Perhaps the principle is not balance, but vigilance.  In other words, I keep my eyes and mind open to all areas of life regularly and consistently.  Can this create stress?  Perhaps, but I think it might reduce stress in two ways:
1.     I stay focused in the present and know what is needed now or will be needed soon; and
2.     I may prevent problems by being aware of them before they get too large.
So, instead of trying to achieve balance, something that is almost impossible anyway, I’m going to achieve vigilance, something I can do at any moment, anywhere and in any frame of mind.  This may help me be more persistent. 
Persistence and consistency are similar, but they aren’t the same.   Consistency is showing up every day, no matter what.  Persistence is showing up every day, no matter what.  They are the same, but the emphasis is different.  Persistence requires not only showing up, but also doing my best.  Granted, my best is different every day, but if I show up with a bad attitude, poor work habits and a half-hearted effort, then I’m not demonstrating persistence.  I’m demonstrating defeat.

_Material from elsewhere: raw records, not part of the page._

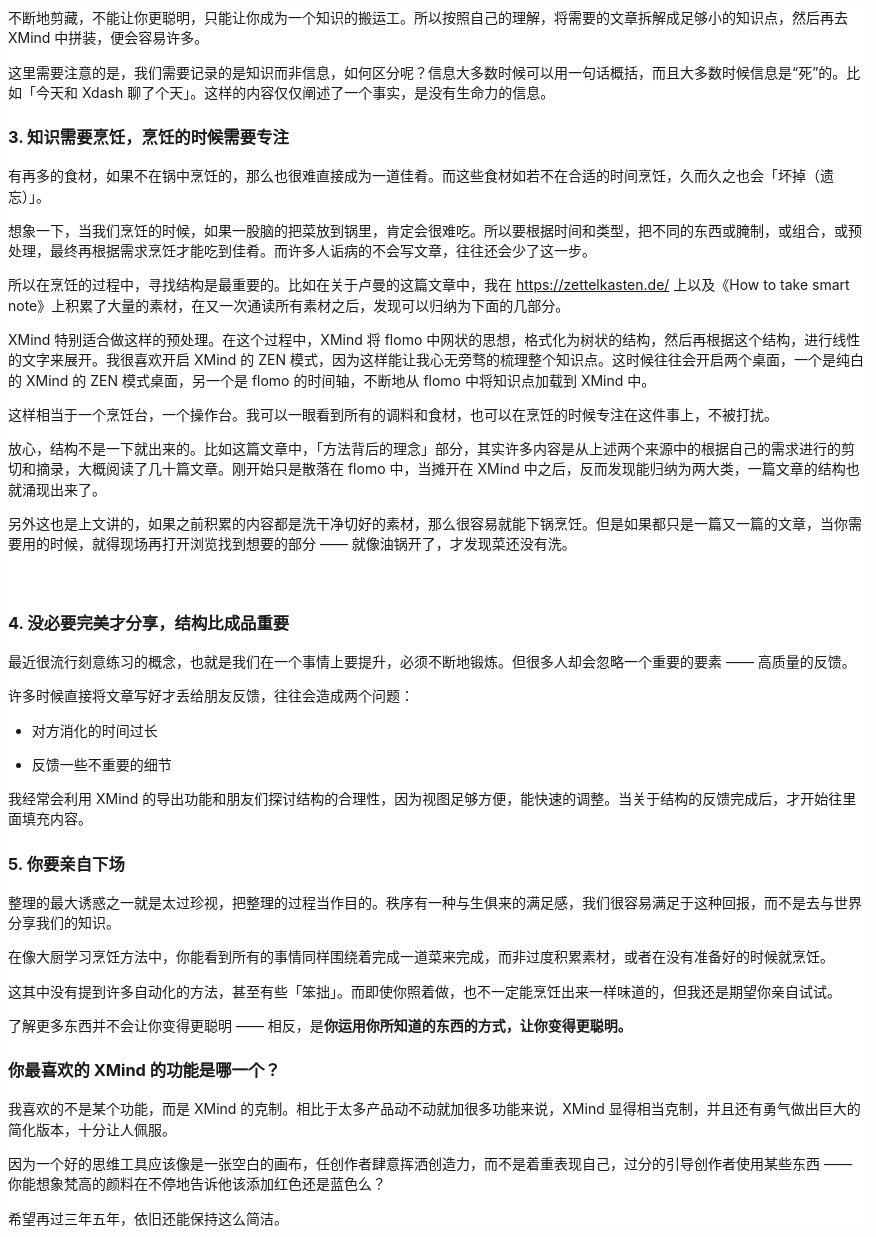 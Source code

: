 不断地剪藏，不能让你更聪明，只能让你成为一个知识的搬运工。所以按照自己的理解，将需要的文章拆解成足够小的知识点，然后再去 XMind 中拼装，便会容易许多。

这里需要注意的是，我们需要记录的是知识而非信息，如何区分呢？信息大多数时候可以用一句话概括，而且大多数时候信息是“死”的。比如「今天和 Xdash 聊了个天」。这样的内容仅仅阐述了一个事实，是没有生命力的信息。

### **3\. 知识需要烹饪，烹饪的时候需要专注**

有再多的食材，如果不在锅中烹饪的，那么也很难直接成为一道佳肴。而这些食材如若不在合适的时间烹饪，久而久之也会「坏掉（遗忘）」。

想象一下，当我们烹饪的时候，如果一股脑的把菜放到锅里，肯定会很难吃。所以要根据时间和类型，把不同的东西或腌制，或组合，或预处理，最终再根据需求烹饪才能吃到佳肴。而许多人诟病的不会写文章，往往还会少了这一步。

所以在烹饪的过程中，寻找结构是最重要的。比如在关于卢曼的这篇文章中，我在 https://zettelkasten.de/ 上以及《How to take smart note》上积累了大量的素材，在又一次通读所有素材之后，发现可以归纳为下面的几部分。

XMind 特别适合做这样的预处理。在这个过程中，XMind 将 flomo 中网状的思想，格式化为树状的结构，然后再根据这个结构，进行线性的文字来展开。我很喜欢开启 XMind 的 ZEN 模式，因为这样能让我心无旁骛的梳理整个知识点。这时候往往会开启两个桌面，一个是纯白的 XMind 的 ZEN 模式桌面，另一个是 flomo 的时间轴，不断地从 flomo 中将知识点加载到 XMind 中。

这样相当于一个烹饪台，一个操作台。我可以一眼看到所有的调料和食材，也可以在烹饪的时候专注在这件事上，不被打扰。

放心，结构不是一下就出来的。比如这篇文章中，「方法背后的理念」部分，其实许多内容是从上述两个来源中的根据自己的需求进行的剪切和摘录，大概阅读了几十篇文章。刚开始只是散落在 flomo 中，当摊开在 XMind 中之后，反而发现能归纳为两大类，一篇文章的结构也就涌现出来了。

另外这也是上文讲的，如果之前积累的内容都是洗干净切好的素材，那么很容易就能下锅烹饪。但是如果都只是一篇又一篇的文章，当你需要用的时候，就得现场再打开浏览找到想要的部分 —— 就像油锅开了，才发现菜还没有洗。

![图片](data:image/gif;base64,iVBORw0KGgoAAAANSUhEUgAAAAEAAAABCAYAAAAfFcSJAAAADUlEQVQImWNgYGBgAAAABQABh6FO1AAAAABJRU5ErkJggg==)

### **4\. 没必要完美才分享，结构比成品重要**

最近很流行刻意练习的概念，也就是我们在一个事情上要提升，必须不断地锻炼。但很多人却会忽略一个重要的要素 —— 高质量的反馈。

许多时候直接将文章写好才丢给朋友反馈，往往会造成两个问题：

-   对方消化的时间过长
    
-   反馈一些不重要的细节
    

我经常会利用 XMind 的导出功能和朋友们探讨结构的合理性，因为视图足够方便，能快速的调整。当关于结构的反馈完成后，才开始往里面填充内容。

### **5\. 你要亲自下场**

整理的最大诱惑之一就是太过珍视，把整理的过程当作目的。秩序有一种与生俱来的满足感，我们很容易满足于这种回报，而不是去与世界分享我们的知识。

在像大厨学习烹饪方法中，你能看到所有的事情同样围绕着完成一道菜来完成，而非过度积累素材，或者在没有准备好的时候就烹饪。

这其中没有提到许多自动化的方法，甚至有些「笨拙」。而即使你照着做，也不一定能烹饪出来一样味道的，但我还是期望你亲自试试。

了解更多东西并不会让你变得更聪明 —— 相反，是**你运用你所知道的东西的方式，让你变得更聪明。**

### **你最喜欢的 XMind 的功能是哪一个？**

我喜欢的不是某个功能，而是 XMind 的克制。相比于太多产品动不动就加很多功能来说，XMind 显得相当克制，并且还有勇气做出巨大的简化版本，十分让人佩服。

因为一个好的思维工具应该像是一张空白的画布，任创作者肆意挥洒创造力，而不是着重表现自己，过分的引导创作者使用某些东西 —— 你能想象梵高的颜料在不停地告诉他该添加红色还是蓝色么？

希望再过三年五年，依旧还能保持这么简洁。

Is it better not to show up at all than to show up defeated?  Neither is better.  It’s better to not give up, even inwardly.  But if I had to choose, generally it’s better to show up, even defeated.  At least then I have a chance of turning my attitude or events.  At the same time, it may be better to not show up, to take a little personal time, to recharge your emotional batteries.  Vigilance includes self-care as well.  And sometimes self-care means getting care from others.

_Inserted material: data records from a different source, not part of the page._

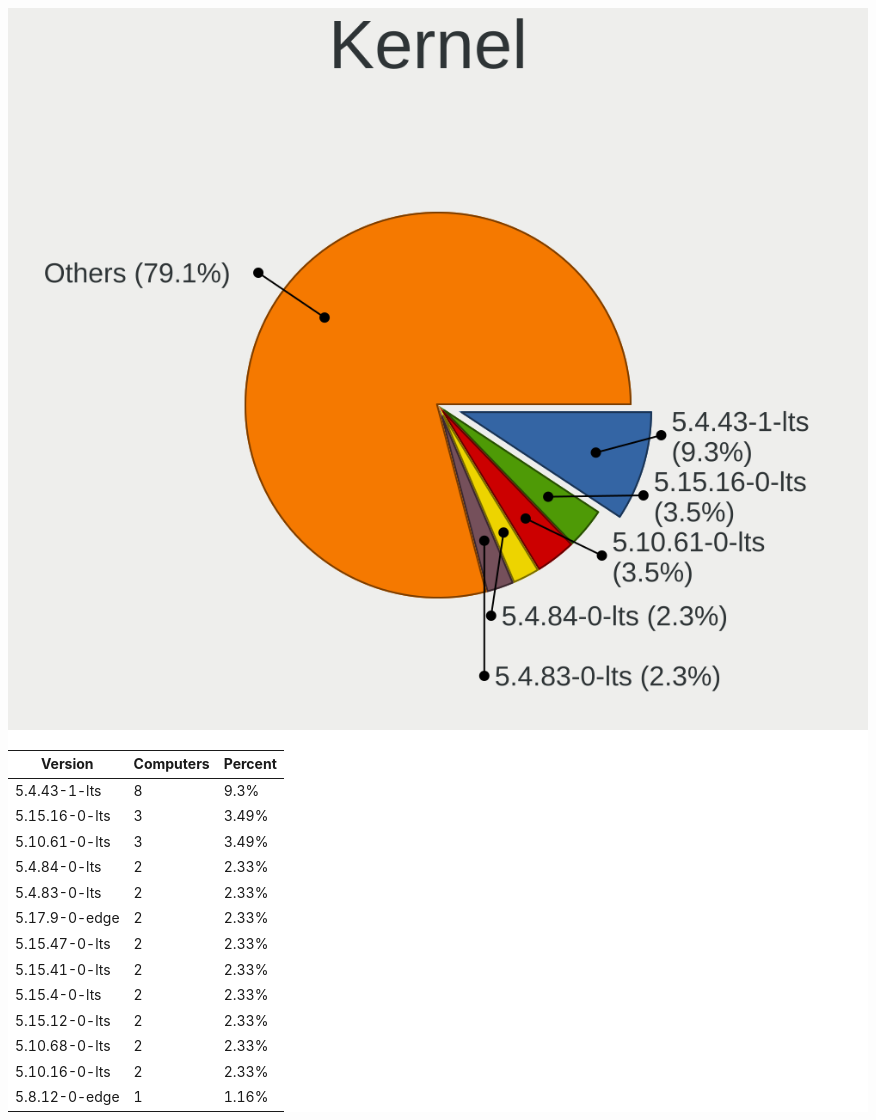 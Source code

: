 ![Kernel](./images/pie_chart/os_kernel.svg)


| Version                | Computers | Percent |
|------------------------|-----------|---------|
| 5.4.43-1-lts           | 8         | 9.3%    |
| 5.15.16-0-lts          | 3         | 3.49%   |
| 5.10.61-0-lts          | 3         | 3.49%   |
| 5.4.84-0-lts           | 2         | 2.33%   |
| 5.4.83-0-lts           | 2         | 2.33%   |
| 5.17.9-0-edge          | 2         | 2.33%   |
| 5.15.47-0-lts          | 2         | 2.33%   |
| 5.15.41-0-lts          | 2         | 2.33%   |
| 5.15.4-0-lts           | 2         | 2.33%   |
| 5.15.12-0-lts          | 2         | 2.33%   |
| 5.10.68-0-lts          | 2         | 2.33%   |
| 5.10.16-0-lts          | 2         | 2.33%   |
| 5.8.12-0-edge          | 1         | 1.16%   |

Recently I said in a radio show that we should, each of us, consider ourselves to be completely alone and not depend on anyone but ourselves.  This was exaggeration designed to make the point that self-sufficiency is important for success.  This doesn’t mean, however, that we should really consider ourselves completely alone.  We aren’t designed that way.  We are meant to be with others and others are meant to be with us. 
We need people we love, friends, good coworkers, a mentor, a pastor or spiritual guide.  We might need counseling, prayer or even the wisdom of a good book.  If I’m reading someone else’s work, then I need that work.  I cannot do this alone.  I’m not supposed to.  I don’t need my hand to be held every minute, but I need support regularly and I need to support others regularly.
All of these will help me to Get Started and Keep Going…as I’m refining my process.